Friday, December 30, 2011

Tough Questions on OER

Here is an interesting OER article that examines a recent U-Mass initiative that offers UMass instructors a $1,000 stipend for producing instructional materials that are free to UMass students.   The author asks whether models such as the U-Mass initiative produce quality products and whether it can be sustained over time because of funding issues.  What is needed, according to the article, is a sustainable business model for OER that does not transfer costs from one source to another, or reduce the quality of the material for students.


The article does not think a higher education institution can produce quality material because the institutions “do not have the systems, incentives, processes, and skill sets and so forth of publishers.”  Basically, you can’t compare a $1,000 book to a $150,000- $1million dollar book.   Further, the author does not expect faculty to do work for little or no pay forever and if we have to rely on the schools we will only see increase in tuition to compensate for OER initiatives.  Also, relying on philanthropists is never a guarantee and the ability to produce curriculum would be dependent on attracting donors.

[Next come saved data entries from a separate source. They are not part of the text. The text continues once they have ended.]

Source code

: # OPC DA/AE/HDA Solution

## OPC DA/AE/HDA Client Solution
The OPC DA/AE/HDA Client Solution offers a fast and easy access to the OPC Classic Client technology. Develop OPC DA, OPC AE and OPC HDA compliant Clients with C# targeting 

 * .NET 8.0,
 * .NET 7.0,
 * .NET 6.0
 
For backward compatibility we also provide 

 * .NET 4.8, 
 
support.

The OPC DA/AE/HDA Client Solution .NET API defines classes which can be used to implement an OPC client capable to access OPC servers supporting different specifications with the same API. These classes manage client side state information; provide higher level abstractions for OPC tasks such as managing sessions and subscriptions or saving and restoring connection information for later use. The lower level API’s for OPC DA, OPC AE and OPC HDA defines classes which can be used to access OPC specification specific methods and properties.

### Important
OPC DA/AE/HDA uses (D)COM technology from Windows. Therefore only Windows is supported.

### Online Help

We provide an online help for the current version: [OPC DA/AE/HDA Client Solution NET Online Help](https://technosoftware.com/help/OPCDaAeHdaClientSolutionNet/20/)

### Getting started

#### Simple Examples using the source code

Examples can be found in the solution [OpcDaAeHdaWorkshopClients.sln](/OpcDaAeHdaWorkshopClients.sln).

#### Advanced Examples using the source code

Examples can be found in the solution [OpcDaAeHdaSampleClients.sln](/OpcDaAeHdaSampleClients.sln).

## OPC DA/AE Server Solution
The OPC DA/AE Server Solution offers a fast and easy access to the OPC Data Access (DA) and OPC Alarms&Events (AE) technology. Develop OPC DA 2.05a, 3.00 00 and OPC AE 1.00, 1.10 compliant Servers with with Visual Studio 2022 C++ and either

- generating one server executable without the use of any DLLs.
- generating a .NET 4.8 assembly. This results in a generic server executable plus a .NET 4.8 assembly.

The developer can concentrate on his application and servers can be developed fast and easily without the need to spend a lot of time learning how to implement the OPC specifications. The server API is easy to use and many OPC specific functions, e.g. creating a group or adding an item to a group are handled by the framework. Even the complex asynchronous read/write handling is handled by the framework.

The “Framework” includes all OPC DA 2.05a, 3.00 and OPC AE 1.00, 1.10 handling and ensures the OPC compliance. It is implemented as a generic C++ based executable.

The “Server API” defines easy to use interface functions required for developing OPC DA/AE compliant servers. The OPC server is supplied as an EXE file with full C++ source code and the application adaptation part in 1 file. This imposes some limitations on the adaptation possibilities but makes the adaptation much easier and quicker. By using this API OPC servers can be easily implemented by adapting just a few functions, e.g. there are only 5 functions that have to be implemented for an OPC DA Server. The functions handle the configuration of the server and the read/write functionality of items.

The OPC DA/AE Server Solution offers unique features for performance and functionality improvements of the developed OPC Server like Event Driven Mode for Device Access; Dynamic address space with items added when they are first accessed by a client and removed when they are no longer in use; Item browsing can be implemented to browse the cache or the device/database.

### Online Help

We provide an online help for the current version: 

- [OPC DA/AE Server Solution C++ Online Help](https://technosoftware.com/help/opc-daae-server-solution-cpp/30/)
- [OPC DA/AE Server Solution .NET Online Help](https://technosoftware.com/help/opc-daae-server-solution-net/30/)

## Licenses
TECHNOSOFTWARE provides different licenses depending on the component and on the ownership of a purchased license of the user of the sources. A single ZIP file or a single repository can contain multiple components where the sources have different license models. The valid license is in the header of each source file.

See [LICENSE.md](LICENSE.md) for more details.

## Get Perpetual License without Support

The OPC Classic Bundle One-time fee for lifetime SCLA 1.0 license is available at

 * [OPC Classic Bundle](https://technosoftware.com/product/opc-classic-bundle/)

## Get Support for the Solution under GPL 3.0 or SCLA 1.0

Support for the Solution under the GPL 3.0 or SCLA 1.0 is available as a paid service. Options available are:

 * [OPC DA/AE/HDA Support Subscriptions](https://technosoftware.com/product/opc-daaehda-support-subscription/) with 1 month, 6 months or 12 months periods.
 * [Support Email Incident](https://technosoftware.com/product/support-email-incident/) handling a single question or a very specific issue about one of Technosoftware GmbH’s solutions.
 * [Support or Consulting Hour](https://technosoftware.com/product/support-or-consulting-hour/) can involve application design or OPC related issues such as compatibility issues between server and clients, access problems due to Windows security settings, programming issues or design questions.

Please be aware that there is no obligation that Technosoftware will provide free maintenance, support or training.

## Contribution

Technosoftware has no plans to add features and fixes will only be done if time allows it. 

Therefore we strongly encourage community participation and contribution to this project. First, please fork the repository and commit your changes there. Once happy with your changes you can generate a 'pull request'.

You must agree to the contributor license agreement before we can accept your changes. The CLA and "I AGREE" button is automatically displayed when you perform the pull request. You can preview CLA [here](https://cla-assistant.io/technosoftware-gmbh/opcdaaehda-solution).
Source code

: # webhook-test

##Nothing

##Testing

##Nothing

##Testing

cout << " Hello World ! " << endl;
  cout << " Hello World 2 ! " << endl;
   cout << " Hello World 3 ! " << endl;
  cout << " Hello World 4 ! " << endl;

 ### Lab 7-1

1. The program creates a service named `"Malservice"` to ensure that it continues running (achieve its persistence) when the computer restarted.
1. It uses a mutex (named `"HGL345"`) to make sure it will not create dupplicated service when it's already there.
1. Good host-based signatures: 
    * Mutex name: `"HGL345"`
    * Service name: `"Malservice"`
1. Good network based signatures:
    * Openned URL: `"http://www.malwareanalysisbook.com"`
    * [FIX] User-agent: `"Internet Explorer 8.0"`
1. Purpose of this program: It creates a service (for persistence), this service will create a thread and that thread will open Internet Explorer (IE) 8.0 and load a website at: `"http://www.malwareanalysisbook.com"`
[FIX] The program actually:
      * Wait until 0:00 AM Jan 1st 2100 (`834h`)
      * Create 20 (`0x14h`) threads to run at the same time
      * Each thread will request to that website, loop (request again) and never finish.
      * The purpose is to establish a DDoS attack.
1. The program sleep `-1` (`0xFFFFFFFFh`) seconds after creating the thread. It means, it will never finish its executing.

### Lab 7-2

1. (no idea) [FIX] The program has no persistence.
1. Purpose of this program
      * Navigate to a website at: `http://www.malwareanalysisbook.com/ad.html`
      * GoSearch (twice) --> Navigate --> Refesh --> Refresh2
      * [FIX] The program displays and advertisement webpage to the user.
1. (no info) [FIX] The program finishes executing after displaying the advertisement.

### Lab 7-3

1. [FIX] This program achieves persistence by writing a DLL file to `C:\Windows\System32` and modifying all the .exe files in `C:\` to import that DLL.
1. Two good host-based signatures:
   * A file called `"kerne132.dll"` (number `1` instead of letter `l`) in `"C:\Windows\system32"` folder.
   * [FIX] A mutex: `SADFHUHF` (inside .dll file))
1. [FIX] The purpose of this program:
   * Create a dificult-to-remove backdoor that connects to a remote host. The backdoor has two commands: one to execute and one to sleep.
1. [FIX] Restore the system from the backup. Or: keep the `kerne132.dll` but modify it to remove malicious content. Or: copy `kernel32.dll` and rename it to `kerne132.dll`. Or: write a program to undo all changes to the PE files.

The OER movement does have some good examples out there -- Connexions comes to mind as one of those models moving in the right direction.  However, there seem to be more poor examples than good ones -- and beyond quality, there are accessibility issues to consider as well.  In addition, if the future of course materials is digital, interactive, linked to student learning outcomes, etc., then is paying faculty to reproduce traditional print textbooks without the editing, vetting, and other elements that go into creating many of today's course materials really going to have the expected impact?  Cheap textbooks -- but at what educational cost?   Are there better ways to spend our innnovation dollars that reduce course material costs while maintaining or even improving student learning outcomes?  That is the solution we should be looking for rather than reinventing stone wheels.